We know what's at stake for the team this month with the March 13 start of free agency looming — the face of the franchise, QB Drew Brees, is due to become a free agent. He and the team have no new deal in place with only a few days to go before the March 5 deadline for using the franchise tag, and reports that the two sides remain far apart don't give anyone reason to be optimistic that a new deal is imminent. It's expected that the tag will be placed on him on the 5th if there is no agreement, but using it on Brees would mean that OG Carl Nicks and WR Marques Colston would likely hit the open market, where Nicks could have multiple teams offering to make him the highest-paid guard in league history and Colston could attract attention from several teams looking for help at receiver and willing to spend big to acquire it.
Ideally, the team would be able to sign Brees to a long-term deal before the 5th, use the tag on Nicks or Colston and still have time to hit Coop's Place on Decatur for gumbo and fried chicken before heading to Frenchmen to celebrate keeping two of their "Big Three" free agents from departing.
That would be one of their best-case scenarios, but let's say things don't work out perfectly.
It doesn't look like Brees is going to get to the open market, but what if Colston and Nicks do, and sign elsewhere?
Neither player would be easy to replace. Nicks is arguably the league's best guard and Colston, the closest thing the team has to a No. 1 receiver, has exceeded 1,000 yards in five of his six seasons, including 2011, when he made 80 catches for 1,143 yards and eight touchdowns.
But the careers of Colston and Nicks, especially the very start of them, should give Saints fans a lot of hope that they can lose them and still be a contender next season and beyond.
Look where the Saints found them.
Nicks was a fifth-round pick. Colston was a seventh-rounder.
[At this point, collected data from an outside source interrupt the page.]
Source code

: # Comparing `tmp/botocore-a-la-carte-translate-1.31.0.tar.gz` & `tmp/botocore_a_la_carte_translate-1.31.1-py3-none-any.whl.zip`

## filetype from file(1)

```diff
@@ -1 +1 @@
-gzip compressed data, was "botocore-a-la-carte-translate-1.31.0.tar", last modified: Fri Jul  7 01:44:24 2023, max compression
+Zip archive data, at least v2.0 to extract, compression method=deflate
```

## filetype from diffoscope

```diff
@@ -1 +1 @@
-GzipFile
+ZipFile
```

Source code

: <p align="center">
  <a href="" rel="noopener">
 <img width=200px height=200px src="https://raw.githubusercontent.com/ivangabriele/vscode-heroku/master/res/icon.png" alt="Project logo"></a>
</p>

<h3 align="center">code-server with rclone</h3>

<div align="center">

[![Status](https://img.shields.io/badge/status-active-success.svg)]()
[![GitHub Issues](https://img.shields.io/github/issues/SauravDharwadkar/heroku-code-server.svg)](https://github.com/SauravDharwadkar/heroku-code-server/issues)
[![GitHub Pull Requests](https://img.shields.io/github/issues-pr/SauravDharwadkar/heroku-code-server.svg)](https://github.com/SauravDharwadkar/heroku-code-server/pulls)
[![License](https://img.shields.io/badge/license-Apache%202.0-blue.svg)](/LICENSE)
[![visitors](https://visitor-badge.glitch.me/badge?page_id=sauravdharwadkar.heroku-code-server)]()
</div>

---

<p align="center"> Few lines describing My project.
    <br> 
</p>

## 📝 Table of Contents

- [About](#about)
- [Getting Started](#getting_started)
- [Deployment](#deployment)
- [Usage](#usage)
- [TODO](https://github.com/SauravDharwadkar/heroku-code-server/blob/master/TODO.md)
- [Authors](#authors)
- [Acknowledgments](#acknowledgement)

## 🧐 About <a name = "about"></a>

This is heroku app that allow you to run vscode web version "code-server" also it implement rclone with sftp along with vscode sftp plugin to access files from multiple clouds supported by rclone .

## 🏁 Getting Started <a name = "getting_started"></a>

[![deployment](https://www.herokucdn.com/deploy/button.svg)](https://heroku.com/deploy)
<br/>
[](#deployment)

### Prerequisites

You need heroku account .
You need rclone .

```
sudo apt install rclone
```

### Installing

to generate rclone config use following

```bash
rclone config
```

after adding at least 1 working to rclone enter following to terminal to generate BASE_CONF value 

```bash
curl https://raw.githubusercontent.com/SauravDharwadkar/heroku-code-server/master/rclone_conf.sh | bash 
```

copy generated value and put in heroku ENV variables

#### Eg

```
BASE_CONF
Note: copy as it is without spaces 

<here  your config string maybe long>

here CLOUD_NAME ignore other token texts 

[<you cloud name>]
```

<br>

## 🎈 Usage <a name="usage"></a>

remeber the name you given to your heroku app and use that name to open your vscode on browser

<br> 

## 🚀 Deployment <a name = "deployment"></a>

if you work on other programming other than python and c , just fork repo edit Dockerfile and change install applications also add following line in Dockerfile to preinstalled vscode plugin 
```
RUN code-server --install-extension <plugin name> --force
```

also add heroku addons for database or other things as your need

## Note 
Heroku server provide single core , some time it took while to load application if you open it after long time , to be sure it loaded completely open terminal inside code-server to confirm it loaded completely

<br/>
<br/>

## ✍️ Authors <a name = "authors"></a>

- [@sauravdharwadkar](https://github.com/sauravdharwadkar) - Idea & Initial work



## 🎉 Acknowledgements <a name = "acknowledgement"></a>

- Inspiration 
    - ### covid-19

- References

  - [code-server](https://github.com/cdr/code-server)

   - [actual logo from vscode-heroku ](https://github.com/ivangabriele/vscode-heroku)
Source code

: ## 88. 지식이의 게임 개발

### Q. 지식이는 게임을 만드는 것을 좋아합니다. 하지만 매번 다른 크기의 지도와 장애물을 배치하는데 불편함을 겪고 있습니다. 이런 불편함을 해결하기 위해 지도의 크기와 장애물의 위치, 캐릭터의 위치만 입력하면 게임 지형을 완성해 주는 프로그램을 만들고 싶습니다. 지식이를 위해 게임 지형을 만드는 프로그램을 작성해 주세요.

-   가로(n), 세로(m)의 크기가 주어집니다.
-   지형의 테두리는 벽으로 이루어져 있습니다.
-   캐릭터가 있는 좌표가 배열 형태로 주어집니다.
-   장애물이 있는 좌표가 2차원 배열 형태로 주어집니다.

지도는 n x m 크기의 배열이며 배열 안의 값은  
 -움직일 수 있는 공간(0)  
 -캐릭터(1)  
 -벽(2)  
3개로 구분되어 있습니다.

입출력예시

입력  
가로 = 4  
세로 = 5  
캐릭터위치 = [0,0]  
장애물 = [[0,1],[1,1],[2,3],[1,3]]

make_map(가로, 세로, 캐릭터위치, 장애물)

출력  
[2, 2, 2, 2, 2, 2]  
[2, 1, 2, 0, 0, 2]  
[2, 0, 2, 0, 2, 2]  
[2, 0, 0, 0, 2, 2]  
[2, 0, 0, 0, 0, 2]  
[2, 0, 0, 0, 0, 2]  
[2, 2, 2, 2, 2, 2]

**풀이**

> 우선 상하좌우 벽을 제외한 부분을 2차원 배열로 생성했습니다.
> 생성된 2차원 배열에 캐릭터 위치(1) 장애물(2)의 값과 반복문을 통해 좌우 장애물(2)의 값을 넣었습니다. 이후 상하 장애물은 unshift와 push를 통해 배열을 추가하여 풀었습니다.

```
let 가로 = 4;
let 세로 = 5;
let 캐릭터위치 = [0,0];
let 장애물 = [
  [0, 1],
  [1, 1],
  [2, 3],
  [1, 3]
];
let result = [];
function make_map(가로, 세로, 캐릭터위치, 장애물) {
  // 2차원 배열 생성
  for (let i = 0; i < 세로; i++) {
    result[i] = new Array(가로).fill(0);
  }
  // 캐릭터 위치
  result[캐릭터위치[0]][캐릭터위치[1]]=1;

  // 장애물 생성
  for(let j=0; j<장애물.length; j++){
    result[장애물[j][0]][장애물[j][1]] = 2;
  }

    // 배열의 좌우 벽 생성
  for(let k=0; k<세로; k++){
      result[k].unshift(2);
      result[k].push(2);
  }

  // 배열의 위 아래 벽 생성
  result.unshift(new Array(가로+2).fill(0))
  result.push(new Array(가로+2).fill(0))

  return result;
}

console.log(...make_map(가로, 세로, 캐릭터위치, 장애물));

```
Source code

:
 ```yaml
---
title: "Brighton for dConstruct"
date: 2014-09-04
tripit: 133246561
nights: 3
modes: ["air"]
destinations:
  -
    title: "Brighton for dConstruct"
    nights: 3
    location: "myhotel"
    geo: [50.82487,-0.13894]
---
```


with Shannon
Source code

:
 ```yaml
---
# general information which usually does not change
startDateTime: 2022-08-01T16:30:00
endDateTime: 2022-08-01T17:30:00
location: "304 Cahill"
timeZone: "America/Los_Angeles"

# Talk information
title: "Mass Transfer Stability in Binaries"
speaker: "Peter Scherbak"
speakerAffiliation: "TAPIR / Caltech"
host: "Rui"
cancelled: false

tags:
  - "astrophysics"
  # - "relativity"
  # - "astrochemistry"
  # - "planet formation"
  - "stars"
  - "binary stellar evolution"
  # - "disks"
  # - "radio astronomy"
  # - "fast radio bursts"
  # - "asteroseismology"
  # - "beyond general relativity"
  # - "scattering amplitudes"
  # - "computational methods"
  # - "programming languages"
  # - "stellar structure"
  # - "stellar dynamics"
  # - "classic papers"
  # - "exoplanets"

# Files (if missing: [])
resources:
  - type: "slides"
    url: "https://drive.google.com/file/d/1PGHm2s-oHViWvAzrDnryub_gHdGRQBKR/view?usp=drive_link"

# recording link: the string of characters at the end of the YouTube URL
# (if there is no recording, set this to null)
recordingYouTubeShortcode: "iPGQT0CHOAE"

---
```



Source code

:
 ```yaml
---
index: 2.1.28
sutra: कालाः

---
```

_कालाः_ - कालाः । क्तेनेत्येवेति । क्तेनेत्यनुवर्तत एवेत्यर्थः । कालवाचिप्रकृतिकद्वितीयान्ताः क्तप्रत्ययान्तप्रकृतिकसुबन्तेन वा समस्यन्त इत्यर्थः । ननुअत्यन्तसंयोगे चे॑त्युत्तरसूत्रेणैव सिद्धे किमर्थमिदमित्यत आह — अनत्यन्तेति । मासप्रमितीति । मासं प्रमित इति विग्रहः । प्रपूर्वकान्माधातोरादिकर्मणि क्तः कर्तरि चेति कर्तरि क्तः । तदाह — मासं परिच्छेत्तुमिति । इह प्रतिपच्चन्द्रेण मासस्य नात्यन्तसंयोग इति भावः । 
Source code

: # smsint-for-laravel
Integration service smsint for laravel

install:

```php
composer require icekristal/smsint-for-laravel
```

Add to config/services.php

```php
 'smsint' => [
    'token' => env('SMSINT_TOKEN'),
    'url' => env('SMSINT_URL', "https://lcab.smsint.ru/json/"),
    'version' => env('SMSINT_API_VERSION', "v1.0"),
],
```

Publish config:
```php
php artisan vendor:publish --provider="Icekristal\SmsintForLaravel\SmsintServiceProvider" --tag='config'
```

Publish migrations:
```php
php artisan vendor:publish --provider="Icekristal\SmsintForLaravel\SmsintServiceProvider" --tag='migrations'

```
Look elsewhere on the roster. Jahri Evans, the team's other elite guard — the one they made the highest-paid guard in the league in '10 — was picked in the fourth round. OLT Jermon Bushrod, who just made his first Pro Bowl, was selected in the fourth round. One of the breakout stars of the past season, TE Jimmy Graham, came off the board in the third round. A top rusher for the team over the past few seasons, RB Pierre Thomas, wasn't even drafted.
Their draft history is far from perfect. They will miss like everyone else does at times (although less frequently than many), and do not have a first-round pick this year — it was dealt to the Patriots to be in position to draft RB Mark Ingram late in the first round last year. The Saints are not due to make a pick until selection No. 59 this year, but few, if any, clubs have done a better job of finding good-to-elite players in the mid-to-late rounds of the draft than the Saints over the past several seasons and the two positions in which the Saints are in jeopardy of losing key players — guard and wide receiver — happen to be two of the deepest areas of this year's draft.
PFW draft expert Nolan Nawrocki gave both position groups an "A" grade in the PFW 2012 Draft Guide. Defensive tackle, another place where the Saints could be looking for help this offseason, was the only other position graded so highly.
There will be a player available that can help the team right away even if they don't make a pick until No. 59, and he'll come at a much more affordable price than Colston or Nicks.
Let's not forget that the Saints have such difficult decisions to make ahead of free agency this offseason because they have done such a great job of building their roster. Teams don't envy the choices Loomis has to make, but so many of them wish they would have taken a chance on Brees and his surgically repaired shoulder before the '06 season, or gambled on Nicks, who had his share of red flags coming out of Nebraska, in '08.
The Saints' core on offense appears likely to be chipped away at this offseason as we assess the situation today, but if the Saints' brain trust of Loomis and Payton make a major personnel blunder, it would be out of character.
Overpaying to keep a good player could be more damaging to them than letting one go.